La France notamment, il ne faut pas se le dissimuler, est livrée, depuis quelques années, à d’intimes et étranges contradictions. Elle est dans la condition de ces peuples qui ont éprouvé de cruels mécomptes, qui, après avoir laissé passer l’heure de l’action, se résignent à ce qu’ils n’ont pu ou su empêcher, et qui restent néanmoins encore mal à l’aise avec eux-mêmes, mécontens de leur rôle, partagés entre un instinct traditionnel qui les entraîne et la sagesse qui les retient. De là deux courans qui se croisent sans cesse et qui finissent par se résoudre dans une incertitude oppressive pour l’esprit public comme pour tous les intérêts. C’est à l’état moral bien autrement dangereux que toutes les questions du Slesvig. Assurément la France n’est emportée aujourd’hui par aucune ambition belliqueuse, par aucune de ces ambitions de prépotence abusive qu’on a coutume de lui reprocher. Elle est disposée à la paix, si on veut la lui donner.

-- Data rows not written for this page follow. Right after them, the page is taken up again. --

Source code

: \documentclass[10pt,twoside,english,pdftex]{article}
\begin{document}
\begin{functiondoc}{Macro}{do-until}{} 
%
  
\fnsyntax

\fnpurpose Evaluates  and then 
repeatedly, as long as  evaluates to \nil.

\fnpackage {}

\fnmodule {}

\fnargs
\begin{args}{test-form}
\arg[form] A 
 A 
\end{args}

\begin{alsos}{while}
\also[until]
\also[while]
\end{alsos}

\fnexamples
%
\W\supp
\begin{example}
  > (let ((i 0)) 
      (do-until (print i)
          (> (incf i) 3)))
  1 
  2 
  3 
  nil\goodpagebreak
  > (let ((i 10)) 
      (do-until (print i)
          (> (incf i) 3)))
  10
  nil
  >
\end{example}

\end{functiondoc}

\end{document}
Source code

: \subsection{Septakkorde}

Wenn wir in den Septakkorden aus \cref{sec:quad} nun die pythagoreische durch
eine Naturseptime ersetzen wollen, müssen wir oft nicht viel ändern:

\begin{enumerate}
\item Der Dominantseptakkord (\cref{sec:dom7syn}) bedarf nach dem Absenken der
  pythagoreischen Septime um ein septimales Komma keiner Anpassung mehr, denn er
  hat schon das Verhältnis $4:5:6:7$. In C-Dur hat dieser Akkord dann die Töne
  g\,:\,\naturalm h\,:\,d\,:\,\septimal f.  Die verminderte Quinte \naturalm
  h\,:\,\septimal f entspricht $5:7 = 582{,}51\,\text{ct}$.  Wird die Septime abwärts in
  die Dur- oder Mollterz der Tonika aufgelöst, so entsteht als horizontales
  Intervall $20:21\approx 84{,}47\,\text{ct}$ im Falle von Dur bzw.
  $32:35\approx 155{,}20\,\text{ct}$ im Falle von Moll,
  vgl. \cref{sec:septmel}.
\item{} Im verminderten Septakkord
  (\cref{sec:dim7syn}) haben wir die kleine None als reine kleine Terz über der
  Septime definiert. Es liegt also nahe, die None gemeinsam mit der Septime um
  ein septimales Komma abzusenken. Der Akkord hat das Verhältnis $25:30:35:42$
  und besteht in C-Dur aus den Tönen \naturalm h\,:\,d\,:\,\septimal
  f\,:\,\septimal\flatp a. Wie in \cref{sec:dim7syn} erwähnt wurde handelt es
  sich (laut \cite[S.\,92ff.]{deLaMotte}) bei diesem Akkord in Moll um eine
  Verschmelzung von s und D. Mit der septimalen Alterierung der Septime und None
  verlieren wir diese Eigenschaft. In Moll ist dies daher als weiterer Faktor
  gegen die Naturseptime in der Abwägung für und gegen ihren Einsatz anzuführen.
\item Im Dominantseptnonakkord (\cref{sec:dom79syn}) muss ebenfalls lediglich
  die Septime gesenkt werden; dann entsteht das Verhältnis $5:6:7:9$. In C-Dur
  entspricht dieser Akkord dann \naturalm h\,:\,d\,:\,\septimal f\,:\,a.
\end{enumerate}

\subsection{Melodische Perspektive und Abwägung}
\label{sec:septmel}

Au lendemain de ces journées pesantes de 1866 que M. Rouher rappelait dans un élan de sincérité et d’éloquence, il y a eu un moment où il aurait suffi d’un mot pour mettre la France sur pied et la précipiter sur le Rhin en présence de ces batailles qui changeaient à l’improviste la face de l’Europe. Depuis cette époque, on lui a si souvent répété que dans ces événemens d’Allemagne il n’y avait rien de périlleux pour elle, que c’était au contraire l’abolition définitive des traités de 1815, qu’il n’y avait qu’une puissance de premier rang de plus, que les grandes agglomérations étaient dans l’ordre de la civilisation ; on lui a si bien tenu ce langage qu’elle a fini, sinon par être absolument convaincue, du moins par s’accoutumer à ces perspectives nouvelles, par ressentir un besoin moins pressant de réagir d’un mouvement énergique contre cette révolution d’équilibre. Elle a fait les plus consciencieux efforts pour se rassurer ou s’endormir sur ses périls.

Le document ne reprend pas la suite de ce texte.